[Source records]

_ _ _

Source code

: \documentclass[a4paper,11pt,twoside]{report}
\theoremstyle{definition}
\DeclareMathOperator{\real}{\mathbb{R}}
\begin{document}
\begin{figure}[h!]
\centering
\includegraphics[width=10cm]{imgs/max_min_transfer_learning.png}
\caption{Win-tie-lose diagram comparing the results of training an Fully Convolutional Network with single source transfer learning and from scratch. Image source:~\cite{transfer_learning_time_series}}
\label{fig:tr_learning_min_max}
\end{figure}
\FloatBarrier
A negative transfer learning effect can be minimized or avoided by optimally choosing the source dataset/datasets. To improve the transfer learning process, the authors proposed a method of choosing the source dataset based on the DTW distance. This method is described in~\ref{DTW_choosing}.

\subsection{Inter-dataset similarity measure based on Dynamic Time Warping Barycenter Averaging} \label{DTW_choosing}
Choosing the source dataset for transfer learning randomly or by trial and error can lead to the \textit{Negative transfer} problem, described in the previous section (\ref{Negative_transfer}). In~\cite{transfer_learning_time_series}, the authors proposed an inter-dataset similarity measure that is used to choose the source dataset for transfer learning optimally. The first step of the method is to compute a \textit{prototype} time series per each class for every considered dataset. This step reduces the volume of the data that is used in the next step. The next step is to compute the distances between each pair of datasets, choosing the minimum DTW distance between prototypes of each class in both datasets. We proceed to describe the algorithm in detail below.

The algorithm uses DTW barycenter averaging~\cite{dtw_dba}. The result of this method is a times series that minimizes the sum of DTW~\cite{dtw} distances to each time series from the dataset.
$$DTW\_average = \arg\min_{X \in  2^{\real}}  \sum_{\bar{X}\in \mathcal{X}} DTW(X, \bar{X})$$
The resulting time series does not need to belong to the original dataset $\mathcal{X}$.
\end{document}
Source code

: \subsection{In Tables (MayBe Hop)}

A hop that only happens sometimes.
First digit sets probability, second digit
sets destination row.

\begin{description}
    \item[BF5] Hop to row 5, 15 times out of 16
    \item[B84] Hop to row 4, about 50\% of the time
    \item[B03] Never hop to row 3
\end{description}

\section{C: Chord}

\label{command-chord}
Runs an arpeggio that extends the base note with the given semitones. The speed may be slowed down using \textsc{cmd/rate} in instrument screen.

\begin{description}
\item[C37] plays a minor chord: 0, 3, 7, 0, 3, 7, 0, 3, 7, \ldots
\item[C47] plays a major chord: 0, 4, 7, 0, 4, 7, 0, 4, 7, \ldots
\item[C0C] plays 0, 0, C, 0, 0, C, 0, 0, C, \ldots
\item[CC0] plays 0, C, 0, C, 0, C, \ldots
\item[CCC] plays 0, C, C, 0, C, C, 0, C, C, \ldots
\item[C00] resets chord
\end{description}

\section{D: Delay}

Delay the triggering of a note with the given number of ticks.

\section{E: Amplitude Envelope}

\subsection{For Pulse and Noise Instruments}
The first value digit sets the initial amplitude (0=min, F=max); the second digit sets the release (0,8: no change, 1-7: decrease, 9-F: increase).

_ _ _

> [WHAT THE EXERCISE ASKS]
Output exactly the lines above, from the one holding "Runs an arpeggio" through the end of the data, including the first and last.

> [SOLUTION FOR THIS TASK]
Runs an arpeggio that extends the base note with the given semitones. The speed may be slowed down using \textsc{cmd/rate} in instrument screen.

\begin{description}
\item[C37] plays a minor chord: 0, 3, 7, 0, 3, 7, 0, 3, 7, \ldots
\item[C47] plays a major chord: 0, 4, 7, 0, 4, 7, 0, 4, 7, \ldots
\item[C0C] plays 0, 0, C, 0, 0, C, 0, 0, C, \ldots
\item[CC0] plays 0, C, 0, C, 0, C, \ldots
\item[CCC] plays 0, C, C, 0, C, C, 0, C, C, \ldots
\item[C00] resets chord
\end{description}

\section{D: Delay}

Delay the triggering of a note with the given number of ticks.

\section{E: Amplitude Envelope}

\subsection{For Pulse and Noise Instruments}
The first value digit sets the initial amplitude (0=min, F=max); the second digit sets the release (0,8: no change, 1-7: decrease, 9-F: increase).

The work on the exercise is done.